[Exercise data — start]

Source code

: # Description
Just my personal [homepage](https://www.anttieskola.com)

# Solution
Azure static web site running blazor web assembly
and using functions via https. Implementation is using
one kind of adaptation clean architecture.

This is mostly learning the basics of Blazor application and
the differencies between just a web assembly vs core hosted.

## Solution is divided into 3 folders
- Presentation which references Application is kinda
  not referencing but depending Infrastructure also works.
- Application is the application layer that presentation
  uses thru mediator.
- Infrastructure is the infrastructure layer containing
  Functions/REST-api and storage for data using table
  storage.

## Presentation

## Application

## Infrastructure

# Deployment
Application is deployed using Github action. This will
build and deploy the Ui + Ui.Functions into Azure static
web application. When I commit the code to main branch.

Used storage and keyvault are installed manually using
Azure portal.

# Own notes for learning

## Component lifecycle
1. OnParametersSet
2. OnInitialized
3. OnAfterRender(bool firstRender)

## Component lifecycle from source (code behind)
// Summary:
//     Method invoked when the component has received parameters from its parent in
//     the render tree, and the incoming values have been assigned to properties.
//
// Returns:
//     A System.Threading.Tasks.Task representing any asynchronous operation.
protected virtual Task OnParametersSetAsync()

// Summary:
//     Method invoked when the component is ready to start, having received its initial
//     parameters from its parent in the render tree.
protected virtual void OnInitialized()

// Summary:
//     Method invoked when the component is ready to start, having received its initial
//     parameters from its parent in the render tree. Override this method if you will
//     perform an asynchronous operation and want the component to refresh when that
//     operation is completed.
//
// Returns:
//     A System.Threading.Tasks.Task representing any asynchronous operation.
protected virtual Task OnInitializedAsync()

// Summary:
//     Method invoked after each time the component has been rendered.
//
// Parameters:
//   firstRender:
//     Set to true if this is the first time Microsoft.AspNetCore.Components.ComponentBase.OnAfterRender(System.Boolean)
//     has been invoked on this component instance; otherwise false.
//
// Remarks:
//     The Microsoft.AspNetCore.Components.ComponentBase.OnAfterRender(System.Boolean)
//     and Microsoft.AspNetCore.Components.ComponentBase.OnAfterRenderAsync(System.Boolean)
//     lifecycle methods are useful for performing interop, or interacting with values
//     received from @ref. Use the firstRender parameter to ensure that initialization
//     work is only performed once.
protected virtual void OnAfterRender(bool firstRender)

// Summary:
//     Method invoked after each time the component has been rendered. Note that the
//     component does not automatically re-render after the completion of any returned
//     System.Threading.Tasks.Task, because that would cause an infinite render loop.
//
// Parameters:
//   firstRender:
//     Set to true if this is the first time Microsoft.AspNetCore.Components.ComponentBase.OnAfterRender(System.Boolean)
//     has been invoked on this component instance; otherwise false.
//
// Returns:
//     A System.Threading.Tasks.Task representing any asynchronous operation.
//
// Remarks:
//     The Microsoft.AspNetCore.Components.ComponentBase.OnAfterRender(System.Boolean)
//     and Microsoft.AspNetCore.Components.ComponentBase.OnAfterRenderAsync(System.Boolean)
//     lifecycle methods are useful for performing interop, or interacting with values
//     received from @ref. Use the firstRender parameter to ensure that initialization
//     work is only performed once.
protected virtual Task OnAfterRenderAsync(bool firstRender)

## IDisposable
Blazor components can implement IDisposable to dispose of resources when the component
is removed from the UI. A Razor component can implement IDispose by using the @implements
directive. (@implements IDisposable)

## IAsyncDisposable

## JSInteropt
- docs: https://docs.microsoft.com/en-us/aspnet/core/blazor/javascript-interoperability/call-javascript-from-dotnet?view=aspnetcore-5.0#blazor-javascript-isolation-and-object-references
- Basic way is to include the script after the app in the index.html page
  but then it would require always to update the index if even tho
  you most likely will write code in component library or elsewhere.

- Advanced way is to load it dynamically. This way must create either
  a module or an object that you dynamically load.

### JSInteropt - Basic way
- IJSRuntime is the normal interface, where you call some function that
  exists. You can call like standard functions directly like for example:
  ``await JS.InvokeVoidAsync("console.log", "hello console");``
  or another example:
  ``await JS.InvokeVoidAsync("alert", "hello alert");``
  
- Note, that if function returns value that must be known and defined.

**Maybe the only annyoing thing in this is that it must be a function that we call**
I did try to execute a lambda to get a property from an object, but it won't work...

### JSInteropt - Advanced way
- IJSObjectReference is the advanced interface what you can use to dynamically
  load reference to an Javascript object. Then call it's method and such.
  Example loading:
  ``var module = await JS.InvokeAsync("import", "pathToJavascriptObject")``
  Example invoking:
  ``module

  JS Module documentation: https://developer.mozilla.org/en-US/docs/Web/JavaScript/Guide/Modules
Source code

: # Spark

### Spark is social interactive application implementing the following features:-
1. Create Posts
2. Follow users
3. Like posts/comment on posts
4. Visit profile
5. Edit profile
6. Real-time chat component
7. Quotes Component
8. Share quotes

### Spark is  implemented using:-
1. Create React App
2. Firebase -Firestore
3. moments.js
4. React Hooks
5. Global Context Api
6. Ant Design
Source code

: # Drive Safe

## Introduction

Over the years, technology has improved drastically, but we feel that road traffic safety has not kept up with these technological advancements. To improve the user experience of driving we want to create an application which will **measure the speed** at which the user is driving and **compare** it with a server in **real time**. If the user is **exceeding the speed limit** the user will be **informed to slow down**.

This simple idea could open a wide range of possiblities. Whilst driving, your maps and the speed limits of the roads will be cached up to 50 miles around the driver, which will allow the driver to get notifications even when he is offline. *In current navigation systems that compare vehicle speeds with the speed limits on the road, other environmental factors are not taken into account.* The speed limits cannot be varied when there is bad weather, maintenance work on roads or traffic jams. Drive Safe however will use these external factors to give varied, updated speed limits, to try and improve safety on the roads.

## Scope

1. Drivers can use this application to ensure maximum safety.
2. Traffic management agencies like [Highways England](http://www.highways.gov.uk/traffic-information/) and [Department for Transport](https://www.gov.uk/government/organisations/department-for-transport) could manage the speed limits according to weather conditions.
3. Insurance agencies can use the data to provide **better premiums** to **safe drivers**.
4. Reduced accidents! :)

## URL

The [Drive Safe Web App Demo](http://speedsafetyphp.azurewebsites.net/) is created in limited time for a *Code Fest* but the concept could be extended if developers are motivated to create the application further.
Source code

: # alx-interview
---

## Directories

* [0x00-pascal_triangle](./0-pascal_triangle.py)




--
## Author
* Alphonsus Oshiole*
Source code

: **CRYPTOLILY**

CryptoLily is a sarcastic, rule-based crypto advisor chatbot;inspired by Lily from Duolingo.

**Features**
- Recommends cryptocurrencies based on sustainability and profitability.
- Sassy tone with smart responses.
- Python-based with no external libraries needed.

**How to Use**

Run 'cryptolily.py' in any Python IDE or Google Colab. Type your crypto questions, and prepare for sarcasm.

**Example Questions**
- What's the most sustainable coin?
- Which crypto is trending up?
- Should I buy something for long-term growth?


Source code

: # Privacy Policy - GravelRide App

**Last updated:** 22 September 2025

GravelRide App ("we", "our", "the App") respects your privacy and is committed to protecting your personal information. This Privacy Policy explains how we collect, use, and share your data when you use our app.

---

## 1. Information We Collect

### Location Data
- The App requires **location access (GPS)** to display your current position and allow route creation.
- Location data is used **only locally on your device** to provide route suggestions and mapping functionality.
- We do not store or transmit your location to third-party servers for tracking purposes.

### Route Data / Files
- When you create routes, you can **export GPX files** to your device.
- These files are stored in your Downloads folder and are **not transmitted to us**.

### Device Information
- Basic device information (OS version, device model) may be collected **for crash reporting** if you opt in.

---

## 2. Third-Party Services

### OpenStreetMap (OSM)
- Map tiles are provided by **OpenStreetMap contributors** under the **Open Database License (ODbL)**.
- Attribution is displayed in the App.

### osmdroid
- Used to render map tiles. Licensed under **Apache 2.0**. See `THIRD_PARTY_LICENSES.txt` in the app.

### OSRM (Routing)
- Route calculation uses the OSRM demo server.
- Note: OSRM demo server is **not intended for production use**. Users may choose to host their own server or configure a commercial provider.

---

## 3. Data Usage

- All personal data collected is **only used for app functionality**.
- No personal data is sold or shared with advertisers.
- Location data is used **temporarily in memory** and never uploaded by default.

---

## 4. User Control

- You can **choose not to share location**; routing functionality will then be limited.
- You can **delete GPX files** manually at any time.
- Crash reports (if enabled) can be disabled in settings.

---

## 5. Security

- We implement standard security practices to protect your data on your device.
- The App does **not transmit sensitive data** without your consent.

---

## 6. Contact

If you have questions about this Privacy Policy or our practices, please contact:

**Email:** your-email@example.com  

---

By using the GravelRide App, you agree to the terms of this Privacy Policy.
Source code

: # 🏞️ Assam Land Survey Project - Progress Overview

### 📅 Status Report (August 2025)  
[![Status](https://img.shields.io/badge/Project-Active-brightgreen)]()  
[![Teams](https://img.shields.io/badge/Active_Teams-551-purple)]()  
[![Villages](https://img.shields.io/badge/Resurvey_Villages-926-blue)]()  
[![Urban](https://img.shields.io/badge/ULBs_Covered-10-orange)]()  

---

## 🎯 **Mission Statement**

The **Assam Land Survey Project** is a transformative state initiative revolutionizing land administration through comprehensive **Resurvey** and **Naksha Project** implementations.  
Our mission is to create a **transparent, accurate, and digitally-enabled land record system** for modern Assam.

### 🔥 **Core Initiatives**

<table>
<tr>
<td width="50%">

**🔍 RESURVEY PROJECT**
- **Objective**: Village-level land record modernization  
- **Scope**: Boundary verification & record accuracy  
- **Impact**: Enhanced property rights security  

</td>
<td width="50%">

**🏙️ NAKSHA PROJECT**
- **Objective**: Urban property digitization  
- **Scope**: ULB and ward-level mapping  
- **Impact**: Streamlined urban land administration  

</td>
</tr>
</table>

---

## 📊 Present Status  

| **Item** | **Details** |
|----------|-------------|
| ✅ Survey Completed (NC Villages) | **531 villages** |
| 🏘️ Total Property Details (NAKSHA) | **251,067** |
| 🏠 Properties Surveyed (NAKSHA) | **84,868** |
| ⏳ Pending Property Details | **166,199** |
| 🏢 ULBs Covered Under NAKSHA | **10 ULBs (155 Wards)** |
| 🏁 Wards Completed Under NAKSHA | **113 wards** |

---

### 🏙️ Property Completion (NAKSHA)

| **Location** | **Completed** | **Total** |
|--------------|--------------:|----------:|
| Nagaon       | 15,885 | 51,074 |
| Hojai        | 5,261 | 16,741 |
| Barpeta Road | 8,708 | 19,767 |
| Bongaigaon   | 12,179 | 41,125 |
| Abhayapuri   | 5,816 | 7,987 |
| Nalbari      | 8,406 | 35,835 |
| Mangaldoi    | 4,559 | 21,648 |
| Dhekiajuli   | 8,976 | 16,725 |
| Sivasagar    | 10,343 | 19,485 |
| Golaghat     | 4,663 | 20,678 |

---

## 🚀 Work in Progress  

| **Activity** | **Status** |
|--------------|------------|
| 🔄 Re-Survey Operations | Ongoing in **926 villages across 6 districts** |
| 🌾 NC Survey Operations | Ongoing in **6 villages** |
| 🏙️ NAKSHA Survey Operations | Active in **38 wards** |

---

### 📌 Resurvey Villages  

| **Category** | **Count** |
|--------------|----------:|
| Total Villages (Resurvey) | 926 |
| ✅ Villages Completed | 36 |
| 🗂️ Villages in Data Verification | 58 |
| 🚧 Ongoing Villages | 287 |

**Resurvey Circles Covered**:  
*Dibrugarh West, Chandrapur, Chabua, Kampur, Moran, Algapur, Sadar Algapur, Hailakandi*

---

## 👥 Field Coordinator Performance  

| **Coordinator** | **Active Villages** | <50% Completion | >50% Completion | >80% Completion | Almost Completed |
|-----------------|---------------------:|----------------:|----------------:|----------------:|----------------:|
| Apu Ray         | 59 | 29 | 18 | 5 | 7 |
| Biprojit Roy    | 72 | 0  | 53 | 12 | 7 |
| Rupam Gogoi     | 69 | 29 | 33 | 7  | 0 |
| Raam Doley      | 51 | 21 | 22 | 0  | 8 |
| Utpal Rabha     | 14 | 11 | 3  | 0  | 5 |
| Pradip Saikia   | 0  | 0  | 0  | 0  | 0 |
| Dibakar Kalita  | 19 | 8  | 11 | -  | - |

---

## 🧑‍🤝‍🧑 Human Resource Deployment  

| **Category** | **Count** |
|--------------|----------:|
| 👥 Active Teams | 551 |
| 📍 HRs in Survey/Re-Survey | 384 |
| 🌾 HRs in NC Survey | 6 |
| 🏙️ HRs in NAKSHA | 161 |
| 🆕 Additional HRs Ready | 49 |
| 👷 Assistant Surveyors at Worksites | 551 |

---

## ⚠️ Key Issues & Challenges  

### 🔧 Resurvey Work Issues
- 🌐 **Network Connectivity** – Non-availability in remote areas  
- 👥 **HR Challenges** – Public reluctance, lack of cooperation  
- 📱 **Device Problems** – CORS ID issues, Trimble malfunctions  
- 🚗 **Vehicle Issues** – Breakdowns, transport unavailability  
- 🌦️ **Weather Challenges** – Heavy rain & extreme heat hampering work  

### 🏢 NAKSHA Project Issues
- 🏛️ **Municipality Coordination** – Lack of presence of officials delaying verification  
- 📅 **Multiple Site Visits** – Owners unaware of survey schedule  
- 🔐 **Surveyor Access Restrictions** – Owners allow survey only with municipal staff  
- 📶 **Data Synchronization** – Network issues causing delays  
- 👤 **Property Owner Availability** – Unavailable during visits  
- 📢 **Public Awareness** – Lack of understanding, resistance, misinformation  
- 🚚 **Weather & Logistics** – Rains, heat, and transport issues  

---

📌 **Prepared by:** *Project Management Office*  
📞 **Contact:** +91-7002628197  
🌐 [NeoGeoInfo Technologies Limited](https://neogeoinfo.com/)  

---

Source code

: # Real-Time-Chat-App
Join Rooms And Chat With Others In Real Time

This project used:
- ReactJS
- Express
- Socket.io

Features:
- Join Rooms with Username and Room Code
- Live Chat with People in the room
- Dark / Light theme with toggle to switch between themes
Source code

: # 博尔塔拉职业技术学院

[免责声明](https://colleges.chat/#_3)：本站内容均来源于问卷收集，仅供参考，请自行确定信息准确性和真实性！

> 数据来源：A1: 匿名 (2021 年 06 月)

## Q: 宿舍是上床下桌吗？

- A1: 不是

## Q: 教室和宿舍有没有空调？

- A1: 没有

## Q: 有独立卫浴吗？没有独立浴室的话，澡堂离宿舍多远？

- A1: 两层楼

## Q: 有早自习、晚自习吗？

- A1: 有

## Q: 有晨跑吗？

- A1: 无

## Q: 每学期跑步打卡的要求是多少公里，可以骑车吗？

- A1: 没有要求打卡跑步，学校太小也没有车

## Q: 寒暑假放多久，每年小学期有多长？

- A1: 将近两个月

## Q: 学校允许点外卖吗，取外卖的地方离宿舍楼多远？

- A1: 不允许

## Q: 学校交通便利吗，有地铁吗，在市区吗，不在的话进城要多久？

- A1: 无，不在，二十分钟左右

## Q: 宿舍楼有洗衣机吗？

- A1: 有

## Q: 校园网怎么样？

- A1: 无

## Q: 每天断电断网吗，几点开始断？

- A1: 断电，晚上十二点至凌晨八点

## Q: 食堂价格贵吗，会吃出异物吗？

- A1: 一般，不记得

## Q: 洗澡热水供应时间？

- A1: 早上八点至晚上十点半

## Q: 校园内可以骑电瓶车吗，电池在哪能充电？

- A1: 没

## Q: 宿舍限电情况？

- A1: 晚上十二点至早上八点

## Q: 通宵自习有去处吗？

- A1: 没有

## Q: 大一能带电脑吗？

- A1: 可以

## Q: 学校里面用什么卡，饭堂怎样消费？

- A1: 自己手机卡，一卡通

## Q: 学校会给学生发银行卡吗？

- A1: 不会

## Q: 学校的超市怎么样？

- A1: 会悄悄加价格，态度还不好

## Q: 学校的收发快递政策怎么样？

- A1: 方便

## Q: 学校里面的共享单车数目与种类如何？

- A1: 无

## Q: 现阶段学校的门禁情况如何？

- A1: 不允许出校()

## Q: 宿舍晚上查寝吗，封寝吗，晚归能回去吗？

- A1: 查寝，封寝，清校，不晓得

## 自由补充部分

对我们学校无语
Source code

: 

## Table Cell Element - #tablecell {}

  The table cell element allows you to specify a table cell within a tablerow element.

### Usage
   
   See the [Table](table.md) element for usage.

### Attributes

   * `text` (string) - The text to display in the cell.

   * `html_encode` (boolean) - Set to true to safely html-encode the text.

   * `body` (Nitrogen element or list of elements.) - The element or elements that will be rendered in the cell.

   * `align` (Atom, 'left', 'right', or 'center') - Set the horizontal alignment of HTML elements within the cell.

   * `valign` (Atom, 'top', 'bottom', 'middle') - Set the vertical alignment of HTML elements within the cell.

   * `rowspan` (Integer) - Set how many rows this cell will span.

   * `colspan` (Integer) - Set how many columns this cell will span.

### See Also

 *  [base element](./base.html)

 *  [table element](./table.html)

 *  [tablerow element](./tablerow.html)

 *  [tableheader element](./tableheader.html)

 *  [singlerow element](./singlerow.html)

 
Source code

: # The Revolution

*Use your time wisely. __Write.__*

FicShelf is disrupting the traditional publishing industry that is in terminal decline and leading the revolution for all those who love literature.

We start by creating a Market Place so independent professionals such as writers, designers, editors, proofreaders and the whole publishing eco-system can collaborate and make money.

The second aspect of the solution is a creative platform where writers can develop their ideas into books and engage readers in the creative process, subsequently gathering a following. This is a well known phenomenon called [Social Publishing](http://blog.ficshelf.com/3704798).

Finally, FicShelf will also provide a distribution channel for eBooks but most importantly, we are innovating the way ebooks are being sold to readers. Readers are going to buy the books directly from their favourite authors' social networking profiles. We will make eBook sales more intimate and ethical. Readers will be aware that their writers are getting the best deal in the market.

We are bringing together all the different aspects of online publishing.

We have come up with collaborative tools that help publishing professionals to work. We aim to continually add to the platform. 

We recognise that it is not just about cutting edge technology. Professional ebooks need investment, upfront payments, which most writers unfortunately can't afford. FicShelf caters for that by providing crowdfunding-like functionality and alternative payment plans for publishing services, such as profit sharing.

[Exercise data — finish]

▶ **Directions for this task**
From the opening line of the data above through the line holding "web application. When", give every line again exactly as it stands.

▶ **Result for this task**
Source code

: # Description
Just my personal [homepage](https://www.anttieskola.com)

# Solution
Azure static web site running blazor web assembly
and using functions via https. Implementation is using
one kind of adaptation clean architecture.

This is mostly learning the basics of Blazor application and
the differencies between just a web assembly vs core hosted.

## Solution is divided into 3 folders
- Presentation which references Application is kinda
  not referencing but depending Infrastructure also works.
- Application is the application layer that presentation
  uses thru mediator.
- Infrastructure is the infrastructure layer containing
  Functions/REST-api and storage for data using table
  storage.

## Presentation

## Application

## Infrastructure

# Deployment
Application is deployed using Github action. This will
build and deploy the Ui + Ui.Functions into Azure static
web application. When I commit the code to main branch.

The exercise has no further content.